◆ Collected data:
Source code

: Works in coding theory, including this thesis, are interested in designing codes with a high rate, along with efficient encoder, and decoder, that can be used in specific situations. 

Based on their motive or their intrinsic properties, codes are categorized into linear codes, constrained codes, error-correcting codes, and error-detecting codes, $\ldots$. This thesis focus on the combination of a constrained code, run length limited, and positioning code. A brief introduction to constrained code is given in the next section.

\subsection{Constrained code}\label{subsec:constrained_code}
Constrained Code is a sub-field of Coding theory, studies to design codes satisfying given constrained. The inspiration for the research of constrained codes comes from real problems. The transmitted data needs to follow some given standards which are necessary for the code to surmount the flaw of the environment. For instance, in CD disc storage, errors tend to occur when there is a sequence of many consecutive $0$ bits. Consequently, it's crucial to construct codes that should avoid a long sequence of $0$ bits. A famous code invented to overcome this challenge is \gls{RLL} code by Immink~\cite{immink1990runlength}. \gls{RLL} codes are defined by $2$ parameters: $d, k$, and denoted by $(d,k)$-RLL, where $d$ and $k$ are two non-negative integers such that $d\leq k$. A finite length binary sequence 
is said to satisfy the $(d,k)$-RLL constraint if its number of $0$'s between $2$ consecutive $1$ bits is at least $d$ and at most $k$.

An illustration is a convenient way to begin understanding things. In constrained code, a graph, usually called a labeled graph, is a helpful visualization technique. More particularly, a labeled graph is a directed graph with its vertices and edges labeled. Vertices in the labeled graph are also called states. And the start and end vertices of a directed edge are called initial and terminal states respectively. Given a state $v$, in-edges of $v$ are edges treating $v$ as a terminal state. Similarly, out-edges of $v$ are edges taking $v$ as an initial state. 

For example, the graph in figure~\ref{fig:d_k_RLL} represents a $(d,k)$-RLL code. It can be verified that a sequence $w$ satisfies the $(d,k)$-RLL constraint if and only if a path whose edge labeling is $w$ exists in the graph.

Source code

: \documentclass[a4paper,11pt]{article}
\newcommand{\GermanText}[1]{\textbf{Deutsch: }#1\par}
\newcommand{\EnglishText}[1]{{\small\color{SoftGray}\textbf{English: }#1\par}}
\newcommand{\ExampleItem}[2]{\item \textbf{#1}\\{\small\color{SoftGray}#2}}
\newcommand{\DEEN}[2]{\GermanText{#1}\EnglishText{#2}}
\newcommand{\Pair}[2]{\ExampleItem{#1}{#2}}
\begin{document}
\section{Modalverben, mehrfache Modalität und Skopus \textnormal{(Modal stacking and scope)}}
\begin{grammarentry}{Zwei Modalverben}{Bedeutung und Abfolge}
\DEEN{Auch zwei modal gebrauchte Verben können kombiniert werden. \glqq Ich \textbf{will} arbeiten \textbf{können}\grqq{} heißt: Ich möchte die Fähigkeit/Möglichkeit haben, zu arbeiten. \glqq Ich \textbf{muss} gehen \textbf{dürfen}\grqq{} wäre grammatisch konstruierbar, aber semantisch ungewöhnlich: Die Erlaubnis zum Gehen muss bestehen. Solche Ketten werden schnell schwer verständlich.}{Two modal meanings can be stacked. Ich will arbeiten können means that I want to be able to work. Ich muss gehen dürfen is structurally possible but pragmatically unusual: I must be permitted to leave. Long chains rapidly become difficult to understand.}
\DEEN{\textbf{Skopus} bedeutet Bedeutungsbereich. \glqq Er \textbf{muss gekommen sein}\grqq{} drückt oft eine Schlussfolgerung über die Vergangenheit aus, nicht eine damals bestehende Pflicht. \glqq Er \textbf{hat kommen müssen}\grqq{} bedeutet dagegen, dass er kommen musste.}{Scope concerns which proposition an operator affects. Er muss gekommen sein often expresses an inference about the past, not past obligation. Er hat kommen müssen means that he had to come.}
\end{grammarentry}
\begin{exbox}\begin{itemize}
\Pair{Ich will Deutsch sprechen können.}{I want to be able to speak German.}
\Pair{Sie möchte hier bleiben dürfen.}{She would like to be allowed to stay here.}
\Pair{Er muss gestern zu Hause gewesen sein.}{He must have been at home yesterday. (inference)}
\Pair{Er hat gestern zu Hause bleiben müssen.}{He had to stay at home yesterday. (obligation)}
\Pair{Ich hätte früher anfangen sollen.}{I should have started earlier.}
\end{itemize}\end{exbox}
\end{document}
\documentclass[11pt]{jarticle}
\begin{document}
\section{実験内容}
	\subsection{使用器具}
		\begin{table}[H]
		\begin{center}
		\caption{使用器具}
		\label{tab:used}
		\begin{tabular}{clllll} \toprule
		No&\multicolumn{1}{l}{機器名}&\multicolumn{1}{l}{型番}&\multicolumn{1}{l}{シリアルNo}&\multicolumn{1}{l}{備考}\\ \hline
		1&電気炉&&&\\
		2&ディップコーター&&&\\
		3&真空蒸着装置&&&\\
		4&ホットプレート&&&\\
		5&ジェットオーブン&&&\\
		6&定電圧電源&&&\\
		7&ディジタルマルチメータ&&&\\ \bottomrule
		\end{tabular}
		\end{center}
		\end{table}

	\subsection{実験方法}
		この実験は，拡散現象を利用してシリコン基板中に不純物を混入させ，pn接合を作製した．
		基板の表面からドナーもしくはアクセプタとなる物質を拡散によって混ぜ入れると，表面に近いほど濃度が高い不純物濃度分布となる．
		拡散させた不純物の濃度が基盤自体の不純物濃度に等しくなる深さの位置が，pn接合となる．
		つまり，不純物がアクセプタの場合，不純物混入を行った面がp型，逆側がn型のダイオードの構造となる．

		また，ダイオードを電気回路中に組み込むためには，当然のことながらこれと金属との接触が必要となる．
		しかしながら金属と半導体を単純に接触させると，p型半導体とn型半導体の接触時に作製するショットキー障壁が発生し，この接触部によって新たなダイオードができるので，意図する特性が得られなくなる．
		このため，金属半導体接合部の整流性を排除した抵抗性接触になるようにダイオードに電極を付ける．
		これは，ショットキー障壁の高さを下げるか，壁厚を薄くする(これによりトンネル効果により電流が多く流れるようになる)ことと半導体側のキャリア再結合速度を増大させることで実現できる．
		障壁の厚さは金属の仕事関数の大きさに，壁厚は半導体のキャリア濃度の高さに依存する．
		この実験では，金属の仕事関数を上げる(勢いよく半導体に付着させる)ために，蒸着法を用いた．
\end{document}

◆ WHAT THE TASK REQUIRES:
Word for word, return each of the entries shown above.

◆ PROBLEM SOLUTION:
Source code

: Works in coding theory, including this thesis, are interested in designing codes with a high rate, along with efficient encoder, and decoder, that can be used in specific situations. 

Based on their motive or their intrinsic properties, codes are categorized into linear codes, constrained codes, error-correcting codes, and error-detecting codes, $\ldots$. This thesis focus on the combination of a constrained code, run length limited, and positioning code. A brief introduction to constrained code is given in the next section.

\subsection{Constrained code}\label{subsec:constrained_code}
Constrained Code is a sub-field of Coding theory, studies to design codes satisfying given constrained. The inspiration for the research of constrained codes comes from real problems. The transmitted data needs to follow some given standards which are necessary for the code to surmount the flaw of the environment. For instance, in CD disc storage, errors tend to occur when there is a sequence of many consecutive $0$ bits. Consequently, it's crucial to construct codes that should avoid a long sequence of $0$ bits. A famous code invented to overcome this challenge is \gls{RLL} code by Immink~\cite{immink1990runlength}. \gls{RLL} codes are defined by $2$ parameters: $d, k$, and denoted by $(d,k)$-RLL, where $d$ and $k$ are two non-negative integers such that $d\leq k$. A finite length binary sequence 
is said to satisfy the $(d,k)$-RLL constraint if its number of $0$'s between $2$ consecutive $1$ bits is at least $d$ and at most $k$.

An illustration is a convenient way to begin understanding things. In constrained code, a graph, usually called a labeled graph, is a helpful visualization technique. More particularly, a labeled graph is a directed graph with its vertices and edges labeled. Vertices in the labeled graph are also called states. And the start and end vertices of a directed edge are called initial and terminal states respectively. Given a state $v$, in-edges of $v$ are edges treating $v$ as a terminal state. Similarly, out-edges of $v$ are edges taking $v$ as an initial state. 

For example, the graph in figure~\ref{fig:d_k_RLL} represents a $(d,k)$-RLL code. It can be verified that a sequence $w$ satisfies the $(d,k)$-RLL constraint if and only if a path whose edge labeling is $w$ exists in the graph.

Source code

: \documentclass[a4paper,11pt]{article}
\newcommand{\GermanText}[1]{\textbf{Deutsch: }#1\par}
\newcommand{\EnglishText}[1]{{\small\color{SoftGray}\textbf{English: }#1\par}}
\newcommand{\ExampleItem}[2]{\item \textbf{#1}\\{\small\color{SoftGray}#2}}
\newcommand{\DEEN}[2]{\GermanText{#1}\EnglishText{#2}}
\newcommand{\Pair}[2]{\ExampleItem{#1}{#2}}
\begin{document}
\section{Modalverben, mehrfache Modalität und Skopus \textnormal{(Modal stacking and scope)}}
\begin{grammarentry}{Zwei Modalverben}{Bedeutung und Abfolge}
\DEEN{Auch zwei modal gebrauchte Verben können kombiniert werden. \glqq Ich \textbf{will} arbeiten \textbf{können}\grqq{} heißt: Ich möchte die Fähigkeit/Möglichkeit haben, zu arbeiten. \glqq Ich \textbf{muss} gehen \textbf{dürfen}\grqq{} wäre grammatisch konstruierbar, aber semantisch ungewöhnlich: Die Erlaubnis zum Gehen muss bestehen. Solche Ketten werden schnell schwer verständlich.}{Two modal meanings can be stacked. Ich will arbeiten können means that I want to be able to work. Ich muss gehen dürfen is structurally possible but pragmatically unusual: I must be permitted to leave. Long chains rapidly become difficult to understand.}
\DEEN{\textbf{Skopus} bedeutet Bedeutungsbereich. \glqq Er \textbf{muss gekommen sein}\grqq{} drückt oft eine Schlussfolgerung über die Vergangenheit aus, nicht eine damals bestehende Pflicht. \glqq Er \textbf{hat kommen müssen}\grqq{} bedeutet dagegen, dass er kommen musste.}{Scope concerns which proposition an operator affects. Er muss gekommen sein often expresses an inference about the past, not past obligation. Er hat kommen müssen means that he had to come.}
\end{grammarentry}
\begin{exbox}\begin{itemize}
\Pair{Ich will Deutsch sprechen können.}{I want to be able to speak German.}
\Pair{Sie möchte hier bleiben dürfen.}{She would like to be allowed to stay here.}
\Pair{Er muss gestern zu Hause gewesen sein.}{He must have been at home yesterday. (inference)}
\Pair{Er hat gestern zu Hause bleiben müssen.}{He had to stay at home yesterday. (obligation)}
\Pair{Ich hätte früher anfangen sollen.}{I should have started earlier.}
\end{itemize}\end{exbox}
\end{document}
\documentclass[11pt]{jarticle}
\begin{document}
\section{実験内容}
	\subsection{使用器具}
		\begin{table}[H]
		\begin{center}
		\caption{使用器具}
		\label{tab:used}
		\begin{tabular}{clllll} \toprule
		No&\multicolumn{1}{l}{機器名}&\multicolumn{1}{l}{型番}&\multicolumn{1}{l}{シリアルNo}&\multicolumn{1}{l}{備考}\\ \hline
		1&電気炉&&&\\
		2&ディップコーター&&&\\
		3&真空蒸着装置&&&\\
		4&ホットプレート&&&\\
		5&ジェットオーブン&&&\\
		6&定電圧電源&&&\\
		7&ディジタルマルチメータ&&&\\ \bottomrule
		\end{tabular}
		\end{center}
		\end{table}

	\subsection{実験方法}
		この実験は，拡散現象を利用してシリコン基板中に不純物を混入させ，pn接合を作製した．
		基板の表面からドナーもしくはアクセプタとなる物質を拡散によって混ぜ入れると，表面に近いほど濃度が高い不純物濃度分布となる．
		拡散させた不純物の濃度が基盤自体の不純物濃度に等しくなる深さの位置が，pn接合となる．
		つまり，不純物がアクセプタの場合，不純物混入を行った面がp型，逆側がn型のダイオードの構造となる．

		また，ダイオードを電気回路中に組み込むためには，当然のことながらこれと金属との接触が必要となる．
		しかしながら金属と半導体を単純に接触させると，p型半導体とn型半導体の接触時に作製するショットキー障壁が発生し，この接触部によって新たなダイオードができるので，意図する特性が得られなくなる．
		このため，金属半導体接合部の整流性を排除した抵抗性接触になるようにダイオードに電極を付ける．
		これは，ショットキー障壁の高さを下げるか，壁厚を薄くする(これによりトンネル効果により電流が多く流れるようになる)ことと半導体側のキャリア再結合速度を増大させることで実現できる．
		障壁の厚さは金属の仕事関数の大きさに，壁厚は半導体のキャリア濃度の高さに依存する．
		この実験では，金属の仕事関数を上げる(勢いよく半導体に付着させる)ために，蒸着法を用いた．
\end{document}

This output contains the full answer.